Re: [PATCH v2 00/12] uprobes: add batched register/unregister APIs and per-CPU RW semaphore

From: Andrii Nakryiko
Date: Mon Jul 08 2024 - 13:47:49 EST


On Thu, Jul 4, 2024 at 8:44 AM Paul E. McKenney <paulmck@xxxxxxxxxx> wrote:
>
> On Thu, Jul 04, 2024 at 11:15:59AM +0200, Peter Zijlstra wrote:
> > On Wed, Jul 03, 2024 at 02:33:06PM -0700, Andrii Nakryiko wrote:
> >
> > > 2. More tactically, RCU protection seems like the best way forward. We
> > > got hung up on SRCU vs RCU Tasks Trace. Thanks to Paul, we also
> > > clarified that RCU Tasks Trace has nothing to do with Tasks Rude
> > > flavor (whatever that is, I have no idea).
> > >
> > > Now, RCU Tasks Trace were specifically designed for least overhead
> > > hotpath (reader side) performance, at the expense of slowing down much
> > > rarer writers. My microbenchmarking does show at least 5% difference.
> > > Both flavors can handle sleepable uprobes waiting for page faults.
> > > Tasks Trace flavor is already used for tracing in the BPF realm,
> > > including for sleepable uprobes and works well. It's not going away.
> >
> > I need to look into this new RCU flavour and why it exists -- for
> > example, why can't SRCU be improved to gain the same benefits. This is
> > what we've always done, improve SRCU.
>
> Well, it is all software. And I certainly pushed SRCU hard. If I recall
> correctly, it took them a year to convince me that they needed something
> more than SRCU could reasonably be convinced to do.
>
> The big problem is that they need to be able to hook a simple BPF program
> (for example, count the number of calls with given argument values) on
> a fastpath function on a system running in production without causing
> the automation to decide that this system is too slow, thus whacking it
> over the head. Any appreciable overhead is a no-go in this use case.
> It is not just that the srcu_read_lock() function's smp_mb() call would
> disqualify SRCU, its other added overhead would as well. Plus this needs
> RCU Tasks Trace CPU stall warnings to catch abuse, and SRCU doesn't
> impose any limits on readers (how long to set the stall time?) and
> doesn't track tasks.
>
> > > Now, you keep pushing for SRCU instead of RCU Tasks Trace, but I
> > > haven't seen a single argument why. Please provide that, or let's
> > > stick to RCU Tasks Trace, because uprobe's use case is an ideal case
> > > of what Tasks Trace flavor was designed for.
> >
> > Because I actually know SRCU, and because it provides a local scope.
> > It isolates the unregister waiters from other random users. I'm not
> > going to use this funky new flavour until I truly understand it.
>
> It is only a few hundred lines of code on top of the infrastructure
> that also supports RCU Tasks and RCU Tasks Rude. If you understand
> SRCU and preemptible RCU, there will be nothing exotic there, and it is
> simpler than Tree SRCU, to say nothing of preemptible RCU. I would be
> more than happy to take you through it if you would like, but not before
> this coming Monday.
>
> > Also, we actually want two scopes here, there is no reason for the
> > consumer unreg to wait for the retprobe stuff.
>
> I don't know that the performance requirements for userspace retprobes are
> as severe as for function-call probes -- on that, I must defer to Andrii.
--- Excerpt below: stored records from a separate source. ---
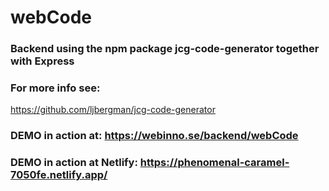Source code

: # webCode

### Backend using the npm package jcg-code-generator together with Express
### For more info see:

https://github.com/ljbergman/jcg-code-generator

### DEMO in action at: https://webinno.se/backend/webCode
### DEMO in action at Netlify: https://phenomenal-caramel-7050fe.netlify.app/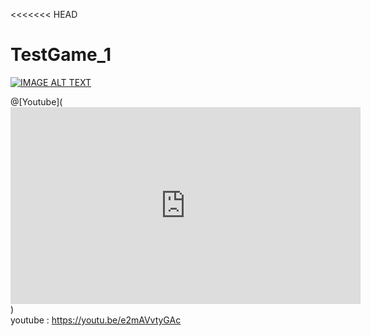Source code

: <<<<<<< HEAD
# TestGame_1

[![IMAGE ALT TEXT](http://img.youtube.com/vi/e2mAVvtyGAc/0.jpg)](http://www.youtube.com/watch?v=e2mAVvtyGAc "Video Title")<br>

@[Youtube](<embed src="https://www.youtube.com/v/e2mAVvtyGAc?version=3" type="application/x-shockwave-flash" width="560" height="315" allowscriptaccess="always" allowfullscreen="true"></embed>)
<br>
youtube : https://youtu.be/e2mAVvtyGAc


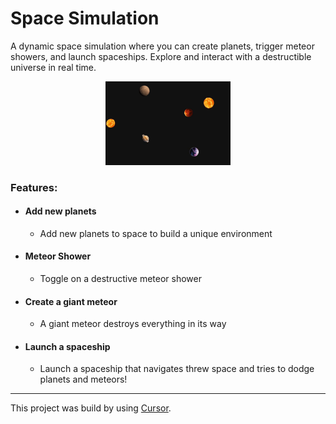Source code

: # Space Simulation
A dynamic space simulation where you can create planets, trigger meteor showers, and launch spaceships. 
Explore and interact with a destructible universe in real time.

<p align="center">
  <img src="snapshot.gif" alt="snapshot" width="200">
</p>

### Features:
- #### Add new planets
    - Add new planets to space to build a unique environment
- #### Meteor Shower
    - Toggle on a destructive meteor shower
- #### Create a giant meteor 
    - A giant meteor destroys everything in its way
- #### Launch a spaceship
    - Launch a spaceship that navigates threw space and tries to dodge planets and meteors!

---

This project was build by using [Cursor](https://www.cursor.com/).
uretprobes are just as important (performance-wise and just in term of
functionality), as they are often used simultaneously (e.g., to time
some user function or capture input args and make decision whether to
log them based on return value). uretprobes are inherently slower
(because they are entry probe + some extra bookkeeping and overhead),
but we should do the best we can to ensure they are as performant as
possible


> To your two-scopes point, it is quite possible that SRCU could be used
> for userspace retprobes and RCU Tasks Trace for the others. It certainly
> seems to me that SRCU would be better than explicit reference counting,
> but I could be missing something. (Memory footprint, perhaps? Though
> maybe a single srcu_struct could be shared among all userspace retprobes.
> Given the time-bounded reads, maybe stall warnings aren't needed,
> give or take things like interrupts, preemption, and vCPU preemption.
> Plus it is not like it would be hard to figure out which read-side code
> region was at fault when the synchronize_srcu() took too long.)
>
> Thanx, Paul
>
> > > 3. Regardless of RCU flavor, due to RCU protection, we have to add
> > > batched register/unregister APIs, so we can amortize sync_rcu cost
> > > during deregistration. Can we please agree on that as well? This is
> > > the main goal of this patch set and I'd like to land it before working
> > > further on changing and improving the rest of the locking schema.
> >
> > See my patch here:
> >
> > https://lkml.kernel.org/r/20240704084524.GC28838@xxxxxxxxxxxxxxxxxxxxxxxxxxxxxxx
> >
> > I don't think it needs to be more complicated than that.
> >
> > > I won't be happy about it, but just to move things forward, I can drop
> > > a) custom refcounting and/or b) percpu RW semaphore. Both are
> > > beneficial but not essential for batched APIs work. But if you force
> > > me to do that, please state clearly your reasons/arguments.
> >
> > The reason I'm pushing RCU here is because AFAICT uprobes doesn't
> > actually need the stronger serialisation that rwlock (any flavour)
> > provide. It is a prime candidate for RCU, and I think you'll find plenty
> > papers / articles (by both Paul and others) that show that RCU scales
> > better.
> >
> > As a bonus, you avoid that horrific write side cost that per-cpu rwsem
> > has.
> >
> > The reason I'm not keen on that refcount thing was initially because I
> > did not understand the justification for it, but worse, once I did read
> > your justification, your very own numbers convinced me that the refcount
> > is fundamentally problematic, in any way shape or form.
> >
> > > No one had yet pointed out why refcounting is broken
> >
> > Your very own numbers point out that refcounting is a problem here.
> >
> > > and why percpu RW semaphore is bad.
> >
> > Literature and history show us that RCU -- where possible -- is
> > always better than any reader-writer locking scheme.
> >
> > > 4. Another tactical thing, but an important one. Refcounting schema
> > > for uprobes. I've replied already, but I think refcounting is
> > > unavoidable for uretprobes,
> >
> > I think we can fix that, I replied here:
> >
> > https://lkml.kernel.org/r/20240704083152.GQ11386@xxxxxxxxxxxxxxxxxxxxxxxxxxxxxxx
> >
> > > and current refcounting schema is
> > > problematic for batched APIs due to race between finding uprobe and
> > > there still being a possibility we'd need to undo all that and retry
> > > again.
> >
> > Right, I've not looked too deeply at that, because I've not seen a
> > reason to actually change that. I can go think about it if you want, but
> > meh.